Diplomats from Middle Eastern countries serving in Washington made their household servants vulnerable to enslavement by Soripada Lubis when they slashed their workers’ salaries and treated them poorly, human trafficking authorities said.
According to court documents, the women enticed into Lubis’ network came to the United States as domestic servants for diplomats from Saudi Arabia, Bahrain, Yemen and other countries.
Mark Lagon, director of the Polaris Project and former head of the State Department’s human trafficking office, said the women were particularly vulnerable because of their status in the diplomats’ homes.
“These women came into the United States legally and they were leveraged to become victims,” he said. In every case, the women’s visas expired before or soon after they met Lubis, court documents said.

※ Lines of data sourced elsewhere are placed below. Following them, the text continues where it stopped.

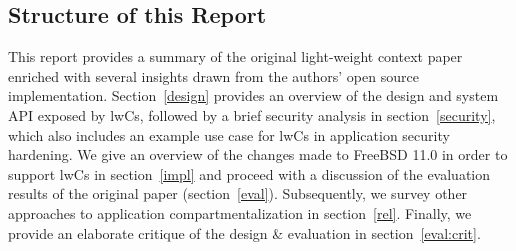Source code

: \documentclass[10pt,twocolumn,a4paper]{article}
\begin{document}
\subsection{Structure of this Report}
This report provides a summary of the original light-weight context paper enriched with several insights drawn from the authors' open source implementation.
Section~\ref{design} provides an overview of the design and system API exposed by lwCs,
followed by a brief security analysis in section~\ref{security}, which also includes an example use case for lwCs in application security hardening.
We give an overview of the changes made to FreeBSD 11.0 in order to support lwCs in section~\ref{impl} and proceed with a discussion of the evaluation results of the original paper (section~\ref{eval}).
Subsequently, we survey other approaches to application compartmentalization in section~\ref{rel}.
Finally, we provide an elaborate critique of the design \& evaluation in section~\ref{eval:crit}.
\end{document}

Prosecutors believe Lubis found the women by using contacts at the Indonesian Embassy, where he was once a driver.
One victim, whose identity The Examiner has chosen to protect, said in a sworn statement that she came to the U.S. in 2001 to work as a nanny for an unnamed Bahrain diplomat who promised her $800 a month.
But once she was in the U.S., the diplomat told her she would only earn $300 a month and would receive nothing until she worked for him for six months.
She met Lubis while picking up the diplomat’s children from school and he offered her better pay. “He promised me there would be a better life living at his place,” she said in the statement.
In October 2001, she moved into Lubis’ basement. She paid him $350 a month to live there on weekends. During the week, she lived with a Potomac family and cleaned their house. She claims Lubis sexually assaulted her at least 50 times. She still lives with the Potomac family, her employer said.